-- Task item --
Scan the entries below for the word "scale" and copy every line in which it occurs.

-- Data records --
=== Section Start ===
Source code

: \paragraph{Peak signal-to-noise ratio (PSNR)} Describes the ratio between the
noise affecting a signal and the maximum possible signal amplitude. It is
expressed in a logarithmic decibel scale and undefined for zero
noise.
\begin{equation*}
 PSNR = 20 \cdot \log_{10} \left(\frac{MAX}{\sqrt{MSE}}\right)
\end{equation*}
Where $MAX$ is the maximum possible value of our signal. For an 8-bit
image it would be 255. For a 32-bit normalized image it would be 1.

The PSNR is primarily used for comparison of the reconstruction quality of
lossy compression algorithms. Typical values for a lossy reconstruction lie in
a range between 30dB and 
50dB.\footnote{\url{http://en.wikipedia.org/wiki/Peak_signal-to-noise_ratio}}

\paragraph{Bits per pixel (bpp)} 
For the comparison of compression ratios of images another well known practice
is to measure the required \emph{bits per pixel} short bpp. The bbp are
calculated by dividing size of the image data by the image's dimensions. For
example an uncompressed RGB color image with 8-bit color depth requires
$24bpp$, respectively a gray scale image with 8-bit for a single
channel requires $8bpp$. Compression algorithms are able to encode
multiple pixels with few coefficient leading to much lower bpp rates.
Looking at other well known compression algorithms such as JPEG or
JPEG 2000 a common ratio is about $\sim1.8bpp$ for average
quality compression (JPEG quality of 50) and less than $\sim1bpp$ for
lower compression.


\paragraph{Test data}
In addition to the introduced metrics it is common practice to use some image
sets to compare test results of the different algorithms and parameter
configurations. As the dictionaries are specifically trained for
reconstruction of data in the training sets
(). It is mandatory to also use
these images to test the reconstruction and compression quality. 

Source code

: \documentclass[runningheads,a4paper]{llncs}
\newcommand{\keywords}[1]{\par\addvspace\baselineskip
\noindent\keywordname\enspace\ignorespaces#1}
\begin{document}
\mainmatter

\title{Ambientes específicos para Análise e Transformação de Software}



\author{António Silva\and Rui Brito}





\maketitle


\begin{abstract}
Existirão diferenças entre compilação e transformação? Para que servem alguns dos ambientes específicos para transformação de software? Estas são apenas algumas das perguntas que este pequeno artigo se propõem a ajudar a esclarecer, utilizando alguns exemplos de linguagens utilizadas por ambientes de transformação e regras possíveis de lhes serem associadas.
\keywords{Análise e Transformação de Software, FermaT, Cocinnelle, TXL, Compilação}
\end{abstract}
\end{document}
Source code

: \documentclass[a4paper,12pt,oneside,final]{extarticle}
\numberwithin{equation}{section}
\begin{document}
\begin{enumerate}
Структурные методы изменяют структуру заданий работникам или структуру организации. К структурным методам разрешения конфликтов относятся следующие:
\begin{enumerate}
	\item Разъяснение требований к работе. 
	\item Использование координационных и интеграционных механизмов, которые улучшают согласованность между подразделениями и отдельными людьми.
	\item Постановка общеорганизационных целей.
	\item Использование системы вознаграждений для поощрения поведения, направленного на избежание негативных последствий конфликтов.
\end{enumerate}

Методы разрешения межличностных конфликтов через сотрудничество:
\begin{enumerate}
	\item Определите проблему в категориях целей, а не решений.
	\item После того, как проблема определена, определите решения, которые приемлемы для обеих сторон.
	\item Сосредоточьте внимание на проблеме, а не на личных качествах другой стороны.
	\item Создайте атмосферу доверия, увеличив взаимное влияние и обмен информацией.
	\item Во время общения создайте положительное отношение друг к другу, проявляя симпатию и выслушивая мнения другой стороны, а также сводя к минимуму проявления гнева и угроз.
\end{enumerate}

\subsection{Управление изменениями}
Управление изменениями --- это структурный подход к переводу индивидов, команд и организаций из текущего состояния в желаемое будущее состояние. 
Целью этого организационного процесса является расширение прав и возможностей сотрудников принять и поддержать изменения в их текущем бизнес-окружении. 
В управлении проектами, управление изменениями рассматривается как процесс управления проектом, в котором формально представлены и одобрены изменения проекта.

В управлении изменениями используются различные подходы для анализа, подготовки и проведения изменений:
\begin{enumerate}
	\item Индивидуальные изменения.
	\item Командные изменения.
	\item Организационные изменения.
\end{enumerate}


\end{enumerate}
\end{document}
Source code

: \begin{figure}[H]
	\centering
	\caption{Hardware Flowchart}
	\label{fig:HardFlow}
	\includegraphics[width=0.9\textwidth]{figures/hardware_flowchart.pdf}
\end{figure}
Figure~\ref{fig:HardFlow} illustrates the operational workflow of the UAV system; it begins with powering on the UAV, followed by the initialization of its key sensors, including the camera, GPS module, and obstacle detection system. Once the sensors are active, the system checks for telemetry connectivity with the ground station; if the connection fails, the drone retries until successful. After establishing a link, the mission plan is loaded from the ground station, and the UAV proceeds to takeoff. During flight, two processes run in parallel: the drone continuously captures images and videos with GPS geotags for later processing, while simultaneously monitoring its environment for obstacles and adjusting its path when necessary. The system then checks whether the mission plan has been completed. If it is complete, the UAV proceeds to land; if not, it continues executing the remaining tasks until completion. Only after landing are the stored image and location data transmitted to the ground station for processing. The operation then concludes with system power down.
=== Section End ===
-- Answer space --
expressed in a logarithmic decibel scale and undefined for zero
$24bpp$, respectively a gray scale image with 8-bit for a single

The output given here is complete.